To add stability, cut an extra section to fit inside the frame, horizontally. Assemble the frame sections with 3-inch wood screws.
Step 2 – Attach Screening
Cut sections of screening with a utility knife. Lay the screen over the frame. Pull the screen taut, working from the center out and staple.
Continue stapling around the frame holding the screen tight to eliminate any waves or loose areas. Lastly, trim the extra screen with a utility knife. For a neater look, cover the staples with strips of wood trim.
Step 3 – Hanging the Frames
Hold the first frame up against a corner post, placing it so the bottom sits against the porch floor and the edge is next to the vertical post. Set a level at the side of the frame to check that the frame is plumb.

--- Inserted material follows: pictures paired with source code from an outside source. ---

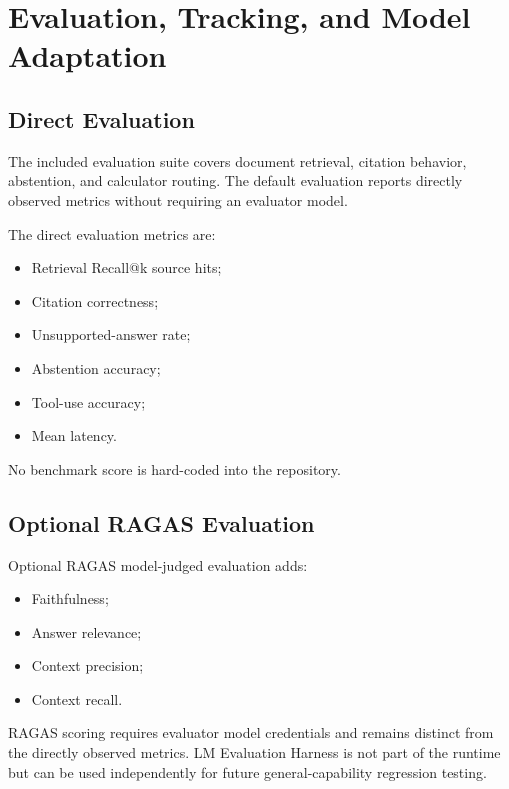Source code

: 
\section{Evaluation, Tracking, and Model Adaptation}

\subsection{Direct Evaluation}

The included evaluation suite covers document retrieval, citation behavior, abstention, and calculator routing. The default evaluation reports directly observed metrics without requiring an evaluator model.

The direct evaluation metrics are:

\begin{itemize}
\tightlist
\item
  Retrieval Recall@k source hits;
\item
  Citation correctness;
\item
  Unsupported-answer rate;
\item
  Abstention accuracy;
\item
  Tool-use accuracy;
\item
  Mean latency.
\end{itemize}

No benchmark score is hard-coded into the repository.

\subsection{Optional RAGAS Evaluation}

Optional RAGAS model-judged evaluation adds:

\begin{itemize}
\tightlist
\item
  Faithfulness;
\item
  Answer relevance;
\item
  Context precision;
\item
  Context recall.
\end{itemize}

RAGAS scoring requires evaluator model credentials and remains distinct from the directly observed metrics. LM Evaluation Harness is not part of the runtime but can be used independently for future general-capability regression testing.

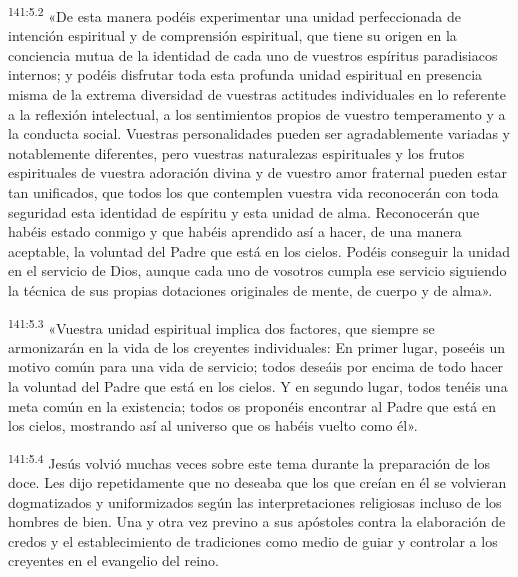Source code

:\par 
\textsuperscript{141:5.2} «De esta manera podéis experimentar una unidad perfeccionada de intención espiritual y de comprensión espiritual, que tiene su origen en la conciencia mutua de la identidad de cada uno de vuestros espíritus paradisiacos internos; y podéis disfrutar toda esta profunda unidad espiritual en presencia misma de la extrema diversidad de vuestras actitudes individuales en lo referente a la reflexión intelectual, a los sentimientos propios de vuestro temperamento y a la conducta social. Vuestras personalidades pueden ser agradablemente variadas y notablemente diferentes, pero vuestras naturalezas espirituales y los frutos espirituales de vuestra adoración divina y de vuestro amor fraternal pueden estar tan unificados, que todos los que contemplen vuestra vida reconocerán con toda seguridad esta identidad de espíritu y esta unidad de alma. Reconocerán que habéis estado conmigo y que habéis aprendido así a hacer, de una manera aceptable, la voluntad del Padre que está en los cielos. Podéis conseguir la unidad en el servicio de Dios, aunque cada uno de vosotros cumpla ese servicio siguiendo la técnica de sus propias dotaciones originales de mente, de cuerpo y de alma».

\par 
\textsuperscript{141:5.3} «Vuestra unidad espiritual implica dos factores, que siempre se armonizarán en la vida de los creyentes individuales: En primer lugar, poseéis un motivo común para una vida de servicio; todos deseáis por encima de todo hacer la voluntad del Padre que está en los cielos. Y en segundo lugar, todos tenéis una meta común en la existencia; todos os proponéis encontrar al Padre que está en los cielos, mostrando así al universo que os habéis vuelto como él».

\par 
\textsuperscript{141:5.4} Jesús volvió muchas veces sobre este tema durante la preparación de los doce. Les dijo repetidamente que no deseaba que los que creían en él se volvieran dogmatizados y uniformizados según las interpretaciones religiosas incluso de los hombres de bien. Una y otra vez previno a sus apóstoles contra la elaboración de credos y el establecimiento de tradiciones como medio de guiar y controlar a los creyentes en el evangelio del reino.

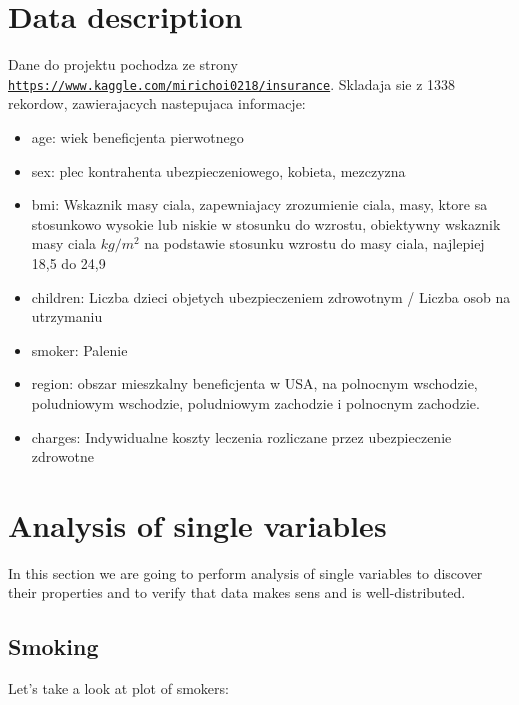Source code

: \documentclass{article}
\begin{document}
\section{Data description}
Dane do projektu pochodza ze strony \href{url}{\texttt{https://www.kaggle.com/mirichoi0218/insurance}}. Skladaja sie z 1338 rekordow, zawierajacych nastepujaca informacje:
\begin{itemize}
  \item age: wiek beneficjenta pierwotnego
  \item sex: plec kontrahenta ubezpieczeniowego, kobieta, mezczyzna
  \item bmi: Wskaznik masy ciala, zapewniajacy zrozumienie ciala, masy, ktore sa stosunkowo wysokie lub niskie w stosunku do wzrostu,
  obiektywny wskaznik masy ciala \(kg/m^2\) na podstawie stosunku wzrostu do masy ciala, najlepiej 18,5 do 24,9
  \item children: Liczba dzieci objetych ubezpieczeniem zdrowotnym / Liczba osob na utrzymaniu
  \item smoker: Palenie
  \item region: obszar mieszkalny beneficjenta w USA, na polnocnym wschodzie, poludniowym wschodzie, poludniowym zachodzie i polnocnym zachodzie.
  \item charges: Indywidualne koszty leczenia rozliczane przez ubezpieczenie zdrowotne
\end{itemize}


\section{Analysis of single variables}
In this section we are going to perform analysis of single variables to discover their properties and to verify that data makes sens and is well-distributed.
\subsection{Smoking}
Let's take a look at plot of smokers:
\end{document}
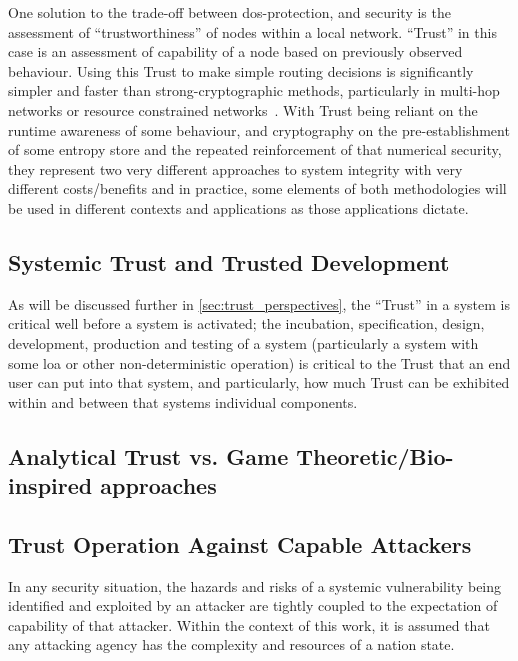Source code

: One solution to the trade-off between \gls{dos}-protection, and security is the assessment of ``trustworthiness'' of nodes within a local network. 
``Trust'' in this case is an assessment of capability of a node based on previously observed behaviour. 
Using this Trust to make simple routing decisions is significantly simpler and faster than strong-cryptographic methods, particularly in multi-hop networks or resource constrained networks~\cite{Cordasco2008}.
With Trust being reliant on the runtime awareness of some behaviour, and cryptography on the pre-establishment of some entropy store and the repeated reinforcement of that numerical security, they represent two very different approaches to system integrity with very different costs/benefits and in practice, some elements of both methodologies will be used in different contexts and applications as those applications dictate.

\subsection{Systemic Trust and Trusted Development}
As will be discussed further in \autoref{sec:trust_perspectives}, the ``Trust'' in a system is critical well before a system is activated; the incubation, specification, design, development, production and testing of a system (particularly a system with some \gls{loa} or other non-deterministic operation) is critical to the Trust that an end user can put into that system, and particularly, how much Trust can be exhibited within and between that systems individual components.

\subsection{Analytical Trust vs. Game Theoretic/Bio-inspired approaches}

\subsection{Trust Operation Against Capable Attackers}\label{sec:capable_attackers}

In any security situation, the hazards and risks of a systemic vulnerability being identified and exploited by an attacker are tightly coupled to the expectation of capability of that attacker.
Within the context of this work, it is assumed that any attacking agency has the complexity and resources of a nation state.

Screw the frame bottom to the porch and the frame side to the post. Continue attaching frames to the porch until all are in place. For extra stability, screw the frames together at the sides.
Step 4 – Flooring
If your porch floor is made up of wood sections with gaps, you may want to cover the floor. A weather-resistant carpet or floor covering is attractive and soft, underfoot.
Attach the carpet to the floor with double-sided carpet tape – no carpet pad required. If you have a large floor, attach carpet sections with carpet tape. Another option is a deck tile floor.
Deck tile floors are great for DIYers as they can be installed over most hard surfaces – concrete, wood, brick, etc. Flexible tiles easily snap together over your existing floor – they can be easily moved, modified or extended.
For extra info on converting an open porch to a screened-in porch, click here.
A screened-in porch is a good bet for homeowners. It’s an outdoor remodeling project that adds usable, enjoyable floor space to your home. It’s a win-win should you decide to sell later on.